** SUPPLIED INFORMATION **
________________________

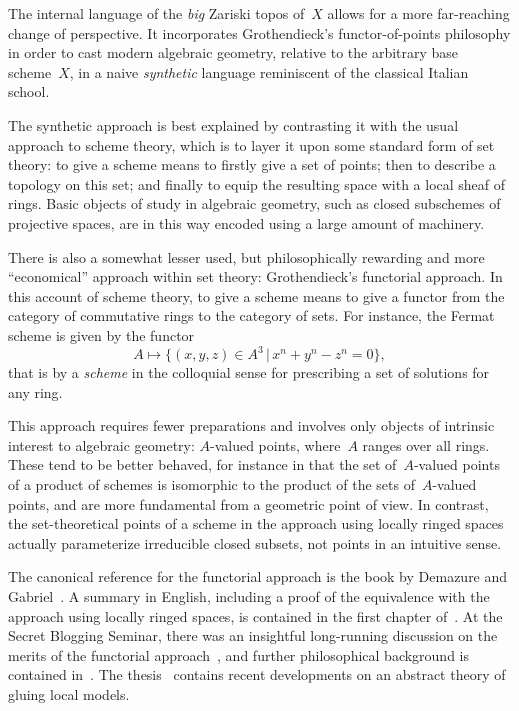 \documentclass[10pt,reqno,a4paper]{amsbook}
\theoremstyle{definition}
\theoremstyle{plain}
\theoremstyle{remark}
\newcommand{\?}{\,{:}\,}
\renewcommand{\_}{\mathpunct{.}\,}
\begin{document}
{The internal language of the \emph{big} Zariski topos of~$X$ allows for a more far-reaching
change of perspective. It incorporates Grothendieck's functor-of-points
philosophy in order to cast modern algebraic geometry, relative to the arbitrary
base scheme~$X$, in a naive \emph{synthetic} language reminiscent of the classical
Italian school.

The synthetic approach is best explained by contrasting it with the usual
approach to scheme theory, which is to layer it upon some standard form of set theory:
to give a scheme means to firstly give a set of points; then
to describe a topology on this set; and finally to equip the resulting space
with a local sheaf of rings. Basic objects of study in algebraic geometry, such
as closed subschemes of projective spaces, are in this way encoded using a large
amount of machinery.

There is also a somewhat lesser used, but philosophically rewarding and more
``economical'' approach within set theory: Grothendieck's functorial approach.
In this account of scheme theory, to give a scheme means to give a functor
from the category of commutative rings to the category of sets. For instance,
the Fermat scheme is given by the functor
\[ A \longmapsto \{ (x,y,z) \in A^3 \,|\, x^n + y^n - z^n = 0 \}, \]
that is by a \emph{scheme} in the colloquial sense for prescribing a set of
solutions for any ring.

This approach requires fewer preparations and involves
only objects of intrinsic interest to algebraic geometry: $A$-valued points,
where~$A$ ranges over all rings. These tend to be better behaved, for instance in
that the set of~$A$-valued points of a product of schemes is isomorphic to the
product of the sets of~$A$-valued points, and are more fundamental from a
geometric point of view. In contrast, the set-theoretical points of a scheme in
the approach using locally ringed spaces actually parameterize irreducible
closed subsets, not points in an intuitive sense.

The canonical reference for the functorial approach is the book by Demazure and
Gabriel~\cite{demazure:gabriel}. A summary in English, including a proof of the
equivalence with the approach using locally ringed spaces, is contained in the
first chapter of~\cite{vezzani:fun}. At the Secret Blogging Seminar, there was
an insightful long-running discussion on the merits of the functorial
approach~\cite{secret-blogging-seminar:fpov}, and further philosophical background
is contained in~\cite{mclarty:ontology}. The thesis~\cite{low:local-models}
contains recent developments on an abstract theory of gluing local models.

}
\end{document}
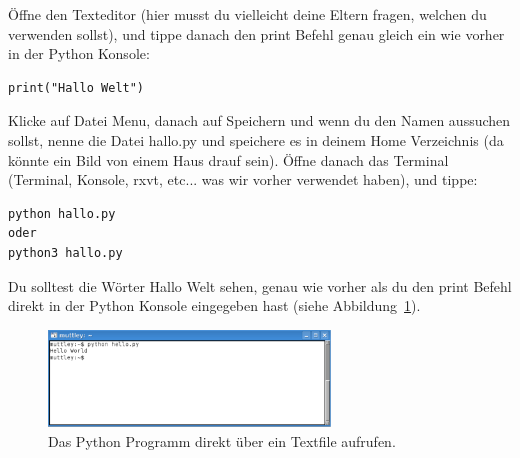 \begin{LINUX}
Öffne den Texteditor (hier musst du vielleicht deine Eltern fragen, welchen du verwenden sollst), und tippe danach den print Befehl genau gleich ein wie vorher in der Python Konsole:

\begin{Verbatim}[frame=single]
print("Hallo Welt")
\end{Verbatim}

Klicke auf Datei Menu, danach auf Speichern und wenn du den Namen aussuchen sollst, nenne die Datei hallo.py und speichere es in deinem Home Verzeichnis (da könnte ein Bild von einem Haus drauf sein). Öffne danach das Terminal (Terminal, Konsole, rxvt, etc... was wir vorher verwendet haben), und tippe:

\begin{Verbatim}[frame=single]
python hallo.py
oder
python3 hallo.py
\end{Verbatim}

Du solltest die Wörter Hallo Welt sehen, genau wie vorher als du den print Befehl direkt in der Python Konsole eingegeben hast (siehe Abbildung~\ref{fig9}).

\begin{figure}
\begin{center}
\includegraphics[width=75mm]{images/figure9}
\end{center}
\caption{Das Python Programm direkt über ein Textfile aufrufen.}\label{fig9}
\end{figure}
\end{LINUX}

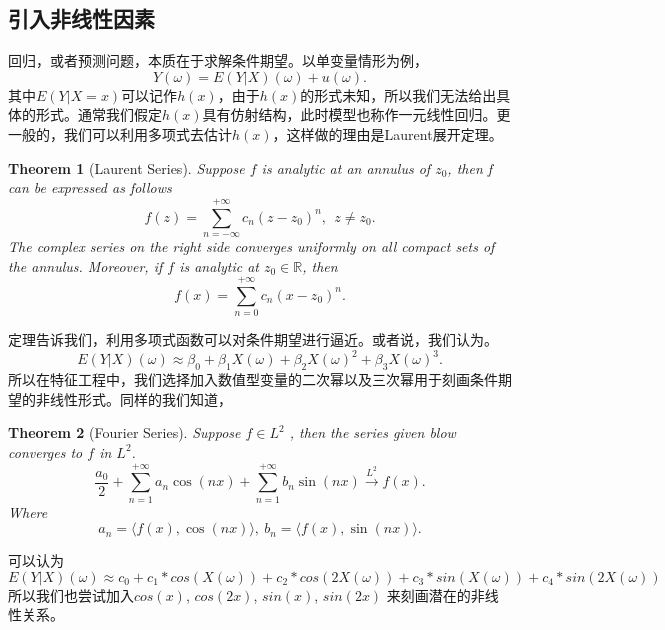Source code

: \documentclass[12pt]{article}
\newtheorem{Theorem}{Theorem}[section]
\begin{document}
\subsection{引入非线性因素}
回归，或者预测问题，本质在于求解条件期望。以单变量情形为例，
$$
Y(\omega) = E(Y|X)(\omega) + u(\omega).
$$
其中$E(Y|X=x)$可以记作$h(x)$，由于$h(x)$的形式未知，所以我们无法给出具体的形式。通常我们假定$h(x)$具有仿射结构，此时模型也称作一元线性回归。更一般的，我们可以利用多项式去估计$h(x)$，这样做的理由是Laurent展开定理。

\begin{Theorem}[Laurent Series]{\label{LS}} 
	Suppose $f$ is analytic at an annulus of $z_0$, then f can be expressed as follows
	$$
	f(z) = \sum_{n=-\infty}^{+\infty}c_n(z-z_0)^n, \ \  z\neq z_0.
	$$
	The complex series on the right side converges uniformly on all compact sets of the annulus. Moreover, if $f$ is analytic at $z_0\in\mathbb{R}$, then 
	$$
	f(x) = \sum_{n=0}^{+\infty}c_n(x-z_0)^n.
	$$
\end{Theorem}
定理告诉我们，利用多项式函数可以对条件期望进行逼近。或者说，我们认为。
$$
E(Y|X)(\omega) \approx \beta_0 + \beta_1X(\omega) + \beta_2X(\omega)^2 + \beta_3X(\omega)^3.
$$
所以在特征工程中，我们选择加入数值型变量的二次幂以及三次幂用于刻画条件期望的非线性形式。同样的我们知道，
\begin{Theorem}[Fourier Series]{\label{FS}} 
	Suppose $f\in L^2$ , then the series given blow converges to $f$ in $L^2$. 
	$$
	\frac{a_0}{2} + \sum_{n=1}^{+\infty}a_n\cos(nx)+\sum_{n=1}^{+\infty}b_n\sin(nx) \stackrel{L^2}{\rightarrow} f(x).
	$$
	Where 
	$$
	a_n = \langle f(x),\cos(nx)\rangle, \ b_n = \langle f(x),\sin(nx)\rangle.
	$$
\end{Theorem}
可以认为
$$
E(Y|X)(\omega) \approx c_0 + c_1*cos(X(\omega))+c_2*cos(2X(\omega))+c_3*sin(X(\omega))+c_4*sin(2X(\omega))
$$
所以我们也尝试加入$cos(x)$, $cos(2x)$, $sin(x)$, $sin(2x)$ 来刻画潜在的非线性关系。\par
\end{document}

________________________

** WHAT THE TASK ASKS **
If a line in the entries includes the word "theory", copy that line out.

** SOLUTION **
approach to scheme theory, which is to layer it upon some standard form of set theory:
``economical'' approach within set theory: Grothendieck's functorial approach.
In this account of scheme theory, to give a scheme means to give a functor
contains recent developments on an abstract theory of gluing local models.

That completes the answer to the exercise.